Tuesday, September 18, 2018

How to use the Semantic Debt Problem Matrix to solve problems

So how do you use the giant matrix I put up yesterday?

An analytical matrix is a model of the world.  This idea shouldn't be new to anyone who reads stuff like this, but let me explain a little further.

(I'm going to switch the names around here so anyone who's followed this closely might get a little confused for a moment.  I don't think anyone is actually following any of this that closely anyway, but the names of the axes have been bugging me for a while and I don't think they fit.  So I'm going to change them to something more appropriate.)

What I've proposed is that you can classify all of your data management problems using a 2X3 matrix.  The Y axis of the matrix is the Debt Category, which breaks down as follows:


 
My claim is: If you look around your data management shop you'll find you've generally got people working on two types of problems. 

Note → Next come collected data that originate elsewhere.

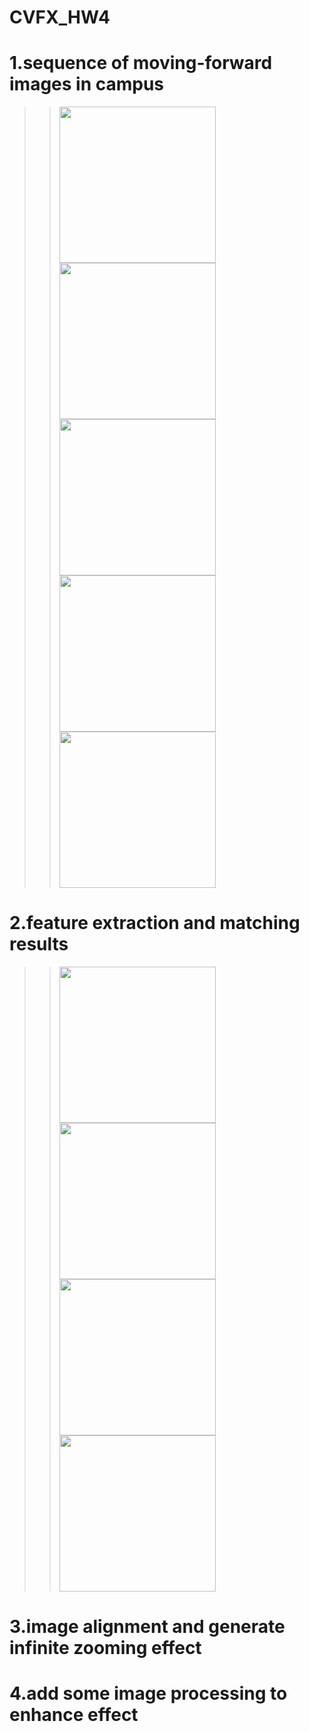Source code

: # CVFX_HW4
  # 1.sequence of moving-forward images in campus
  >><img width="250" height="250" src="test1.jpg"/> <img width="250" height="250" src="test2.jpg"/> <img width="250" height="250" src="test3.jpg"/>
  >><img width="250" height="250" src="test4.jpg"/> <img width="250" height="250" src="test5.jpg"/>


  # 2.feature extraction and matching results
  >><img width="250" height="250" src="1_2.png"/> <img width="250" height="250" src="2_3.png"/> 
  >><img width="250" height="250" src="3_4.png"/> <img width="250" height="250" src="4_5.png"/>  
  # 3.image alignment and generate infinite zooming effect
  # 4.add some image processing to enhance effect
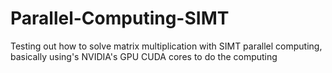 # Parallel-Computing-SIMT
Testing out how to solve matrix multiplication with SIMT parallel computing, basically using's NVIDIA's GPU CUDA cores to do the computing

  1. They're trying to solve Equivalence problems: They're writing reports or building pipelines or ETL processes that combine different schemas (Type 1) or resolve different natural keys (Type 2).  
  2. They're trying to solve Coverage problems: They're trying to figure out the schema for a set of files or a storage system (or trying to enforce governance rules on the same), or trying to figure out how to store something in an existing schema.
In a more traditional data management team this work is done by BI analysts and ETL developers.  In a data science group individual data scientists will wrestle with all four problems.  In a large enterprise group there may be a team of business analysts working on one problem at a time, and then handing off what they've found to specialists.

But - and this is very important! - each team will only ever have one of these four types of problem.  They're either working on how to glue two sets of data together, or they're trying to figure out what the data means.  Sometimes you need to do the one before the other, but this is all there is.

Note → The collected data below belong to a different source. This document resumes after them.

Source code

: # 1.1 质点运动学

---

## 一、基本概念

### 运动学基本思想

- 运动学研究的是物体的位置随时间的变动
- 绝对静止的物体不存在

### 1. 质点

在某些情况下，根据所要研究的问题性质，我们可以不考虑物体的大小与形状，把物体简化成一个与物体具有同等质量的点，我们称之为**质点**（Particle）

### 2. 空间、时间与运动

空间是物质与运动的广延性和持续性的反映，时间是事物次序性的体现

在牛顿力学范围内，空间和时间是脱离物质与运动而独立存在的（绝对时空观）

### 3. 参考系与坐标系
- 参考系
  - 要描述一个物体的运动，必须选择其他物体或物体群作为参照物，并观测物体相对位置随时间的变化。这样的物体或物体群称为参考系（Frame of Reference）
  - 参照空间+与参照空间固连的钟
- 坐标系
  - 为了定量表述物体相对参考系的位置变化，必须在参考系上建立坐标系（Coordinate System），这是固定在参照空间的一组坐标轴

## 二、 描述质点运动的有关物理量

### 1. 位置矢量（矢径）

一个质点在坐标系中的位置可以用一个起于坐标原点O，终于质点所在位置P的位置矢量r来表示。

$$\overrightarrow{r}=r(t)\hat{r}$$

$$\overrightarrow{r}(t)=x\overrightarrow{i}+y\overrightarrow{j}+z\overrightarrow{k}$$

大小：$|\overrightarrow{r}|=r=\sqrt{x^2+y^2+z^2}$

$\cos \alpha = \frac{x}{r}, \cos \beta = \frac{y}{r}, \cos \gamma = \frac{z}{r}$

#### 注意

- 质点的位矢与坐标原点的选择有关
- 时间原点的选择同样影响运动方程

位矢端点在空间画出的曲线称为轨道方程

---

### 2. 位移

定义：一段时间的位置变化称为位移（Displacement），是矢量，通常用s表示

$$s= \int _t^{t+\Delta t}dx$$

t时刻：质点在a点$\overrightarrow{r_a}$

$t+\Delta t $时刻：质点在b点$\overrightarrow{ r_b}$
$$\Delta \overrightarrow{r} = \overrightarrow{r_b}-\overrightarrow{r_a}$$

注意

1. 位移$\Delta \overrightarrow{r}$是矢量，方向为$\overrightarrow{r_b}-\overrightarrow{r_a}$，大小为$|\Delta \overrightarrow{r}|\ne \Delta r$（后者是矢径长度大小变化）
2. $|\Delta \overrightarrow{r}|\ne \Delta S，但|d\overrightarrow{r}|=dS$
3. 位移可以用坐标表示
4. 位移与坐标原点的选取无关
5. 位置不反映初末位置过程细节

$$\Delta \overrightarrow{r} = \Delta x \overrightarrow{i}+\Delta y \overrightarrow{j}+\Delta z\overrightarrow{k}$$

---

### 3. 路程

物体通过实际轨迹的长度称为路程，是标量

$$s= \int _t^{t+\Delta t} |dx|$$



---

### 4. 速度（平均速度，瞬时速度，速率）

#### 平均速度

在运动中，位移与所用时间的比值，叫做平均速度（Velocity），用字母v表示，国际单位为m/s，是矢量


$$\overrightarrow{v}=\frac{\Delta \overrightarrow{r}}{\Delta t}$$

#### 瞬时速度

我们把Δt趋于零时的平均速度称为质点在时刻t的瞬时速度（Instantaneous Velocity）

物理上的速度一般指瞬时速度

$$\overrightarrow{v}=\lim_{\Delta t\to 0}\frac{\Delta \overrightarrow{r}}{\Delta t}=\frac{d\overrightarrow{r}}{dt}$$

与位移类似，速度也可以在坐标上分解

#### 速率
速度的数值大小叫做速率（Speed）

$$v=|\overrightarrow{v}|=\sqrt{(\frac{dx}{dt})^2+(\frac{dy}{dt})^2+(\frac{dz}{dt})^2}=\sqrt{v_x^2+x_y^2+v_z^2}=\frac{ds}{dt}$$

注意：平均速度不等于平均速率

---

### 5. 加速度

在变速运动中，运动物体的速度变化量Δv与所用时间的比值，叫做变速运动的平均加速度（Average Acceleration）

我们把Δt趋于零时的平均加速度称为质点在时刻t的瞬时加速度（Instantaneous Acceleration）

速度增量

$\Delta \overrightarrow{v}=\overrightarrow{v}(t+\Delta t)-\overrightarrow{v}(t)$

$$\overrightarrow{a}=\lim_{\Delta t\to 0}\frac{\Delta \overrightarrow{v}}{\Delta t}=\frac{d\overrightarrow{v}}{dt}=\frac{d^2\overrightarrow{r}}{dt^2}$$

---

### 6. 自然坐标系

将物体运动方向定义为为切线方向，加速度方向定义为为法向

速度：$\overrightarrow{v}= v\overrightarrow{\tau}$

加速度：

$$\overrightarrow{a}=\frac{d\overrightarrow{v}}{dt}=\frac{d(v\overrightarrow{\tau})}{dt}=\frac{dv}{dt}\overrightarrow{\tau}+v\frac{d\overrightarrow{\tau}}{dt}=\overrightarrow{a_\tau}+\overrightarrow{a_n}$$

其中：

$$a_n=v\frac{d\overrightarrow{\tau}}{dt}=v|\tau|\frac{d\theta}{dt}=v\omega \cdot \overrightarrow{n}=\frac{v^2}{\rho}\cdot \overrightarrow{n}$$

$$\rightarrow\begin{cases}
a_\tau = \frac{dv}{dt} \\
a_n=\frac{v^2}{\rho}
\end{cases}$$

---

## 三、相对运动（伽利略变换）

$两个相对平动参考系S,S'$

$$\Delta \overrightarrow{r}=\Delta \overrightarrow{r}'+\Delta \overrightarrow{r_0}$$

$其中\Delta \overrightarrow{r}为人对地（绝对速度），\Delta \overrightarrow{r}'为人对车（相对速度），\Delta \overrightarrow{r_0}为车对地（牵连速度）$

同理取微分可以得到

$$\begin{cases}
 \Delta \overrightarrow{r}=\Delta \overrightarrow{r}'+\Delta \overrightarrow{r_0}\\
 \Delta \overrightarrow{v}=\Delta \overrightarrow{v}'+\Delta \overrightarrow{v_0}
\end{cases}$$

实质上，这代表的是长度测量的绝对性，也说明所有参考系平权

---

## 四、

By the way, there's no real division of labor here.  Its not as if BI people are hired to work on Equivalence debts and ETL people work on Coverage debts, because they don't.  In the course of building a report a BI analyst will have to figure out what a schema means, often by analyzing apparent natural keys, and then figure out how to merge the schema with something they've already got.  The ETL people do exactly the same thing.  The primary difference between BI and ETL is that one person's output is a visualization (which might just be a table) and the other is a table or file.  If you're a data scientist then you're doing both jobs - but hey, they're calling you a scientist so that's worth something, right?

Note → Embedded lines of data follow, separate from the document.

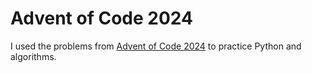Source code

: # Advent of Code 2024

I used the problems from [Advent of Code 2024](https://adventofcode.com/2024) to practice Python and algorithms.
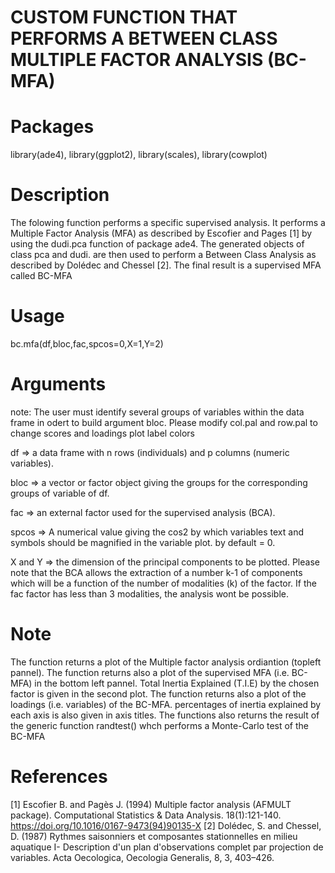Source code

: # CUSTOM FUNCTION THAT PERFORMS A BETWEEN CLASS MULTIPLE FACTOR ANALYSIS (BC-MFA)

# Packages

library(ade4),
library(ggplot2),
library(scales),
library(cowplot)

# Description

The folowing function performs a specific supervised analysis. It performs a Multiple Factor Analysis (MFA) as described by Escofier and Pages [1] by using the dudi.pca function of package ade4. The generated objects of class pca and dudi. are then used to perform a Between Class Analysis as described by Dolédec and Chessel [2]. The final result is a supervised MFA called BC-MFA

# Usage

bc.mfa(df,bloc,fac,spcos=0,X=1,Y=2)

# Arguments

note: The user must identify several groups of variables within the data frame in odert to build argument bloc. Please modify col.pal and row.pal to change scores and loadings plot label colors

df => a data frame with n rows (individuals) and p columns (numeric variables).

bloc => a vector or factor object giving the groups for the corresponding groups of variable of df.

fac => an external factor used for the supervised analysis (BCA). 

spcos => A numerical value giving the cos2 by which variables text and symbols should be magnified in the variable plot. by default = 0.

X and Y => the dimension of the principal components to be plotted. Please note that the BCA allows the extraction of a number k-1 of components which will be a function of the number of modalities (k) of the factor. If the fac factor has less than 3 modalities, the analysis wont be possible. 

# Note

The function returns a plot of the Multiple factor analysis ordiantion (topleft pannel). The function returns also a plot of the supervised MFA (i.e. BC-MFA) in the bottom left pannel. Total Inertia Explained (T.I.E) by the chosen factor is given in the second plot. The function returns also a plot of the loadings (i.e. variables) of the BC-MFA. percentages of inertia explained by each axis is also given in axis titles. The functions also returns the result of the generic function randtest() whch performs a Monte-Carlo test of the BC-MFA

# References

[1] Escofier B. and Pagès J. (1994) Multiple factor analysis (AFMULT package). Computational Statistics & Data Analysis. 18(1):121-140. https://doi.org/10.1016/0167-9473(94)90135-X
[2] Dolédec, S. and Chessel, D. (1987) Rythmes saisonniers et composantes stationnelles en milieu aquatique I- Description d'un plan d'observations complet par projection de variables. Acta Oecologica, Oecologia Generalis, 8, 3, 403–426.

So there's only ever four kinds of problem that data management people wrestle with.

The second claim is that there's only three ways the data management team discovers they've got these problems.  They can be surprised by them (duh!), in which case they've got a Sudden failure.  They can know about them because they're a consequence of the design or scope of the systems they work with, in which case they're Immediate failures.  Or these failures can build up gradually, where no one specific failure is significant enough to be a Sudden failure but over time enough debt builds up to cause a problem.  These are Gradual failures.  These Failure Modes are our X axis.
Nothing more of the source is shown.